For some time now, companies like OpenAI and Google have been touting advanced “reasoning” capabilities as the next big step in their latest AI models. Now, however, a new study by six Apple engineers shows that the mathematical “reasoning” demonstrated by advanced large language models can be extremely fragile and unreliable in the face of seemingly trivial changes in common benchmark problems.
The instability highlighted in these new results helps support previous research suggesting that the LLM’s use of probabilistic pattern matching lacks the formal understanding of the underlying concepts required for truly reliable mathematical reasoning abilities. “Current LLMs are not capable of true logical reasoning,” the researchers hypothesized based on these results. “Instead, they try to replicate the reasoning steps seen in their training data.”
Mix it up
In “GSM-Symbolic: Understanding the Limitations of Mathematical Reasoning in Large Language Models” — currently available as a preprint paper — the six Apple researchers start with the standardized set of more than 8,000 commonly used elementary school-level math word problems on GSM8K as a benchmark for the complex reasoning abilities of modern LLMs.

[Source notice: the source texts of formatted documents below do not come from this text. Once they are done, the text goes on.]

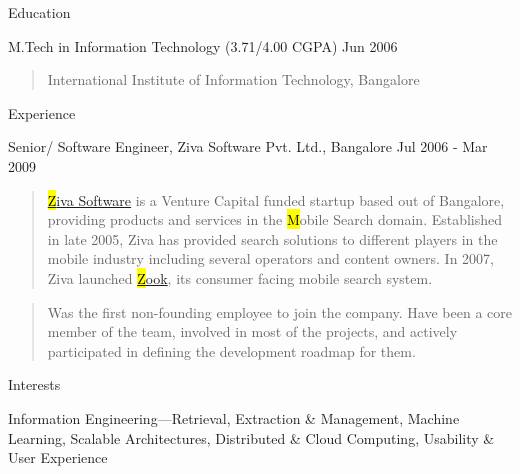 \documentclass{resume}
\author{Siddhartha Reddy Kothakapu}
\begin{document}
 \maketitle

\begin{category}{Education}{}

    \item {\topic M.Tech in Information Technology}
        {\footnotesize(3.71/4.00 CGPA)}
        {\period Jun 2006}
        \begin{quote}
            International Institute of Information Technology, Bangalore
        \end{quote}

\end{category}


\begin{category}{Experience}{}

    \item {\topic Senior/ Software Engineer,} Ziva Software Pvt. Ltd., Bangalore
        {\period Jul 2006 - Mar 2009}
        \begin{quote}
            \href{http://www.zook.in/}{{\hl Ziva Software}} is a Venture
            Capital funded startup based out of Bangalore, providing products
            and services in the {\hl Mobile Search} domain.  Established in
            late 2005, Ziva has provided search solutions to different players
            in the mobile industry including several operators and content
            owners. In 2007, Ziva launched \href{http://www.zook.in/}{{\hl
            Zook}}, its consumer facing mobile search system.
        \end{quote}
        \begin{quote}
            Was the first non-founding employee to join the company. Have been
            a core member of the team, involved in most of the projects, and    %
            actively participated in defining the development roadmap for them.
        \end{quote}

\end{category}


\begin{category}{Interests}{}

    \item Information Engineering---Retrieval, Extraction \& Management,
        Machine Learning, Scalable Architectures, Distributed \& Cloud
        Computing, Usability \& User Experience

\end{category}
\end{document}
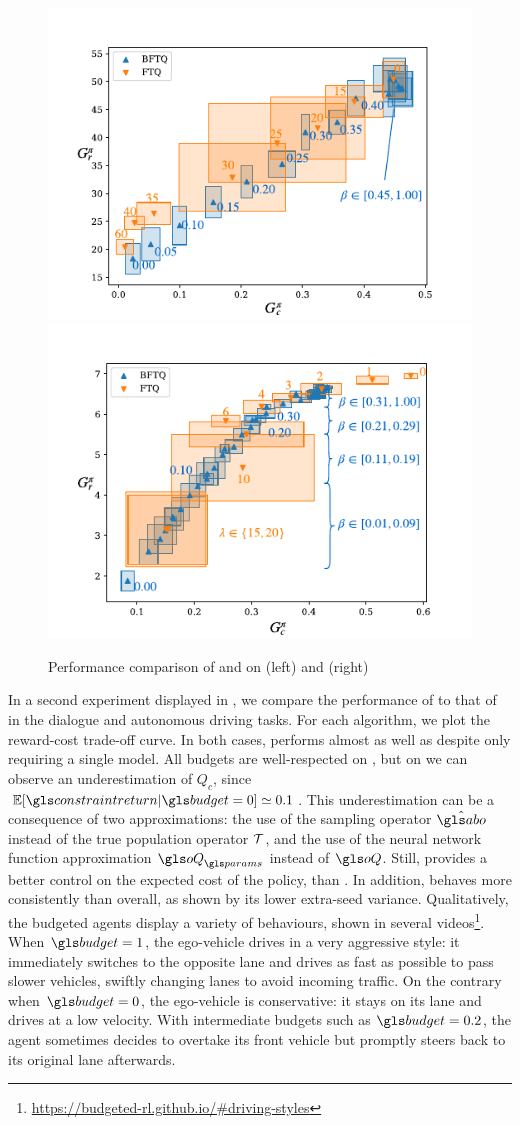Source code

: \begin{figure}[th]
	\begin{center}
		\includegraphics[width=0.49\linewidth]{img/slot-filling}
		\includegraphics[width=0.49\linewidth]{img/highway}
		\caption{Performance comparison of \FTQl and \BFTQ on  (left) and (right) }
		\label{sec:brl-results}
	\end{center}
\end{figure}

In a second experiment displayed in , we compare the performance of \FTQl to that of \BFTQ in the dialogue and autonomous driving tasks. 
For each algorithm, we plot the reward-cost trade-off curve. In both cases, \BFTQ performs almost as well as \FTQl despite only requiring a single model. All budgets are well-respected on , but on  we can observe an underestimation of $Q_c$, since \eg $\expectedvalue[\constraintreturn|\budget=0] \simeq 0.1 $. This underestimation can be a consequence of two approximations: the use of the sampling operator $\hat{\abo}$ instead of the true population operator $\mathcal{T}$, and the use of the neural network function approximation $\oQ_\params$ instead of $\oQ$.
Still, \BFTQ provides a better control on the expected cost of the policy, than \FTQl. In addition, \BFTQ behaves more consistently than \FTQl overall, as shown by its lower extra-seed variance.
Qualitatively, the budgeted agents display a variety of behaviours, shown in several videos\footnote{\href{https://budgeted-rl.github.io/\#driving-styles}{https://budgeted-rl.github.io/\#driving-styles}}. When $\budget = 1$, the ego-vehicle drives in a very aggressive style: it immediately switches to the opposite lane and drives as fast as possible to pass slower vehicles, swiftly changing lanes to avoid incoming traffic. On the contrary when $\budget = 0$, the ego-vehicle is conservative: it stays on its lane and drives at a low velocity. With intermediate budgets such as $\budget = 0.2$, the agent sometimes decides to overtake its front vehicle but promptly steers back to its original lane afterwards.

They then take the novel approach of modifying part of this test set to replace dynamically determined names and numbers with new values - so a question about Sophie getting 31 building blocks for her nephew in GSM8K can become in a question about Bill getting 19 building blocks for his brother in the new GSM symbol rating.
This approach helps avoid any potential “data pollution” that can result from static GSM8K questions being fed directly into the training data of an AI model. At the same time, these random changes do not change the actual difficulty of the inherent mathematical reasoning at all, meaning that the models should theoretically perform just as well when tested on GSM-Symbolic as GSM8K.

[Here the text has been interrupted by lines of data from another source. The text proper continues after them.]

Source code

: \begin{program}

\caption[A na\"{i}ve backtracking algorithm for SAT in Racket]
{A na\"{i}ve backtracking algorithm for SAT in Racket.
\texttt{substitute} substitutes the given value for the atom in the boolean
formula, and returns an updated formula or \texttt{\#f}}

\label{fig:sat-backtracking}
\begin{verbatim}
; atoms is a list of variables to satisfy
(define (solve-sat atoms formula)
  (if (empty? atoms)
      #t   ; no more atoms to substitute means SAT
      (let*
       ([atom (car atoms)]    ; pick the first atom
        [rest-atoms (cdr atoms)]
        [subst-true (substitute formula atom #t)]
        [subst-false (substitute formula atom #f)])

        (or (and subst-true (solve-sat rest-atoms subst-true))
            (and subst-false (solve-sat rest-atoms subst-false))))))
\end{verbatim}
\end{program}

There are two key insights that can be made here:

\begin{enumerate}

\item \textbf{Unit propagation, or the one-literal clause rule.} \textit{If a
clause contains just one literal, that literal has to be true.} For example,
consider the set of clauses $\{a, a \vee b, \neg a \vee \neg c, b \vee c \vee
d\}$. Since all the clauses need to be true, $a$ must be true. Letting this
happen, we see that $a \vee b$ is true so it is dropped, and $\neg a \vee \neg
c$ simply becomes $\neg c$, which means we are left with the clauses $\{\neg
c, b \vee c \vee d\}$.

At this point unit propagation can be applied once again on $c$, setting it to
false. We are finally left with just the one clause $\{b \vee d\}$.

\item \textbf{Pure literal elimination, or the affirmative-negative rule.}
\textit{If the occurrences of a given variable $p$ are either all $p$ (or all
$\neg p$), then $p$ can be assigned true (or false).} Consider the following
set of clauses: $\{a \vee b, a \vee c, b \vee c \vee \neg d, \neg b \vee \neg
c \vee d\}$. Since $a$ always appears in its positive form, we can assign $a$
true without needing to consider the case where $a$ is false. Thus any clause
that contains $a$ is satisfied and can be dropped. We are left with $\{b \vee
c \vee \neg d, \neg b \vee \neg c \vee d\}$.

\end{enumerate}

Instead, when the researchers tested more than 20 state-of-the-art GSM-Symbolic LLMs, they found that average accuracy was reduced across the board compared to GSM8K, with a performance drop of between 0.3 percent and 9.2 percent, depending on the model. The results also showed a large deviation in 50 separate series of GSM-Symbolic with different names and values. Differences of up to 15 percent accuracy between the best and worst performances were common within a model, and for some reason changing the numbers resulted in worse accuracy than changing the names.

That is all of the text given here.